How to EFFICIENTLY read a photoresistor without wasting power ?

A custom board I bought has a GT36516 photoresistor connected to the centre of two 1M resistors tied between GND and 3v3, so (obviously) always analogReads 0: clearly the designers made a mistake - they didn't want to waste power (so used 1M) but didn't understand that the photoresistor ranges from about 1k in bright light, down to about 50k in the dark - so that 1M to +vcc is useless. (Measures from 0.001v to about 0.03v on my test meter when powered up and hit with a torch)

Is there some way to fix this circuit that's not going to excessively drain my battery?

My gut feeling tells me "no"... but the photoresistor is quite big and should be easy to unsolder and replace with something else - so what might be a suitable replacement to stick between GND and the center of those two 1M resistors that would allow analogue reads to detect the ambient light?

The purpose is for dimming an LCD backlight at night for a custom car data-display and touchscreen controller (the board remains powered by a lipo button battery with ignition off, hence my question).

The two resistors create a voltage source of 1.65 V with a internal resistance of 500kΩ
Is that GT36516 from 1k to 50k ? The datasheet is not very clear about that.

Then yes, it is a design mistake.
You can use a output pin to power the circuit.

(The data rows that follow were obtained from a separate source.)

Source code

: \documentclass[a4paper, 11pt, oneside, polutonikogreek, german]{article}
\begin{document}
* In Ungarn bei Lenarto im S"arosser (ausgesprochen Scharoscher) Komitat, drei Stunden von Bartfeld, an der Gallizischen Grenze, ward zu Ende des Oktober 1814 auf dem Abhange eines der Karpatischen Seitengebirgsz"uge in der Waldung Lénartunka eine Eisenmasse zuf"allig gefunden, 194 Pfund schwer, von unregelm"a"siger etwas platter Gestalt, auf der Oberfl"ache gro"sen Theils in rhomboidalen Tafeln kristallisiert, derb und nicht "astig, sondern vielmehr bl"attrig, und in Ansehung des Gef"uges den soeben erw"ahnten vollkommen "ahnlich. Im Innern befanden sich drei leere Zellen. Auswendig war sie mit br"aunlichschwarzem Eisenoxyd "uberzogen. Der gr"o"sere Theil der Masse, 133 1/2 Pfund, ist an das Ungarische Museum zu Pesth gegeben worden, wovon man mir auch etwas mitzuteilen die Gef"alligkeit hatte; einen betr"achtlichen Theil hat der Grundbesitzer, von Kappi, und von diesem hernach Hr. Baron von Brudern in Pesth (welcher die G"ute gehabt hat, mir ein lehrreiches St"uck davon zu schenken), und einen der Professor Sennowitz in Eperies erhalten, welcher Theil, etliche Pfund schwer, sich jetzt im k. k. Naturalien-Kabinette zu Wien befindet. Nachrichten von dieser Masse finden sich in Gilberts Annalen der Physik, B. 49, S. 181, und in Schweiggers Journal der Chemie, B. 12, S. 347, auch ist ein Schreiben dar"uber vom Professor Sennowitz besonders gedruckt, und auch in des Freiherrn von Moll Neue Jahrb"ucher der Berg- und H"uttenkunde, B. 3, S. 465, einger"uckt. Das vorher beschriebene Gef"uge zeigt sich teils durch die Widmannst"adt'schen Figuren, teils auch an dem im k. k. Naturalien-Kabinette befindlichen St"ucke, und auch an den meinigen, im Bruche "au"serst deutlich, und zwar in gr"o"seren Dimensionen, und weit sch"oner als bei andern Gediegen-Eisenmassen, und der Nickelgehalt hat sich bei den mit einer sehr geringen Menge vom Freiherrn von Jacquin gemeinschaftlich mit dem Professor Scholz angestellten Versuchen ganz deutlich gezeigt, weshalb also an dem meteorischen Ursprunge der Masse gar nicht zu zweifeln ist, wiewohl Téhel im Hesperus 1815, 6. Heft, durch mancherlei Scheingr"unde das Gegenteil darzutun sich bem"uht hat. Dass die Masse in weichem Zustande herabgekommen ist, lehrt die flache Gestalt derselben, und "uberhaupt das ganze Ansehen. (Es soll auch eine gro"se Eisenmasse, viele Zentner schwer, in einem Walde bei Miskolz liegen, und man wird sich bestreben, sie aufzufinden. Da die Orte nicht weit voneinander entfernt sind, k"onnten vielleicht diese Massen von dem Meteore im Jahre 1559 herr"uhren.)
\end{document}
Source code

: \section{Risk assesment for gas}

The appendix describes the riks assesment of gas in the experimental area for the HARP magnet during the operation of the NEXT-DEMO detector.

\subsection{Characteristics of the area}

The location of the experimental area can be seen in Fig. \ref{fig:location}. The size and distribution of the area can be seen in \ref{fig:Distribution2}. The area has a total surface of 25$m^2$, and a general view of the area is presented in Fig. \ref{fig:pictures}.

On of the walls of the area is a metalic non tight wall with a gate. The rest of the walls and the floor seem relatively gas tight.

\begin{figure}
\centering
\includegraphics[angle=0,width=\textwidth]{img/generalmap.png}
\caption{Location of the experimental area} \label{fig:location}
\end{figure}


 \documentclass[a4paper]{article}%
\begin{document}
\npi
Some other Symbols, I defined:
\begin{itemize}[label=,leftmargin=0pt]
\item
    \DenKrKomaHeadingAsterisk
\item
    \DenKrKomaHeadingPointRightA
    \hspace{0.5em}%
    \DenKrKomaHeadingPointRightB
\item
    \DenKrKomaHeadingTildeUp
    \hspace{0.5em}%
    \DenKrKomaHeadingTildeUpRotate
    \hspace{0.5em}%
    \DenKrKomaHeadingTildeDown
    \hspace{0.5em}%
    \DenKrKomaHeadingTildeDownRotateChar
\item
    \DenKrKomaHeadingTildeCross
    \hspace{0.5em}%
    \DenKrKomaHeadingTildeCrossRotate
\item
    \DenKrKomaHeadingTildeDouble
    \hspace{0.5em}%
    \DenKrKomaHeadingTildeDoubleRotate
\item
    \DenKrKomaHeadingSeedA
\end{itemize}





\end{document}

Remove the two resistors and add a resistor to a pin.
What do you want to measure with the most accuracy ? Dark or light conditions ?
Measure the resistance of the GT36516 at that light and that is also the value for the resistor.

There are "100k" LDRs. I don't know if that will work. The analog input of the ESP32 is not accurate. You could remove the resistor to GND, that will help a little.

3 Likes

Just leave the resistors and add your own externally

OK start again.
Connect the photoresistor like this
image
Depending on your arduino you can choose a suitable analog reference
or just use DEFAULT
set D0 high to take the measurement, then low when finished.

Wow that saved 50 micro Amps!

You can remove the two 1Mohm resistors and use an LED instead of an LDR with any digital pin.

My bad - I was answering the question.
In context the simple solution is to wire a 100k across R15.

Now why would you use a li ion button cell to power a display board for a vehicle when the igniition is off .. thats another question.

And why worry about the photocell when the rest of the board is drawing current ... thats another.

And why buy a board to do a particular job, then hack it about ..

2 Likes

It's a car mesh network using bluetooth - all nodes are both sensors and controllers. The one with the touchscreen turns things on and off (external floodlights etc). All updates are OTA. The screen sits on the dash - my lipo button cells made most sense since there's no room there for bigger ones and the board already has lipo bms+charge included.

I most care about dark, which is when the backlight needs pwm - accuracy isn't important - near-enough is fine.

Thanks heaps for the diode suggestion - I'll do some experiments with a bunch of them and see which kind works best for the dusk/dark detection I need.

I use IR LEDs for dark detection, in photovoltaic mode (no resistor, no current draw).
The LED generates a voltage, like a solar panel, which can be measured with an analogue input.

Just connect cathode to ground and anode to an analogue input.
Remove any resistor, and keep wiring short or shielded, to avoid mains hum pickup.
Expect ~50-100mV with low light.
Leo..

1 Like

This topic was automatically closed 180 days after the last reply. New replies are no longer allowed.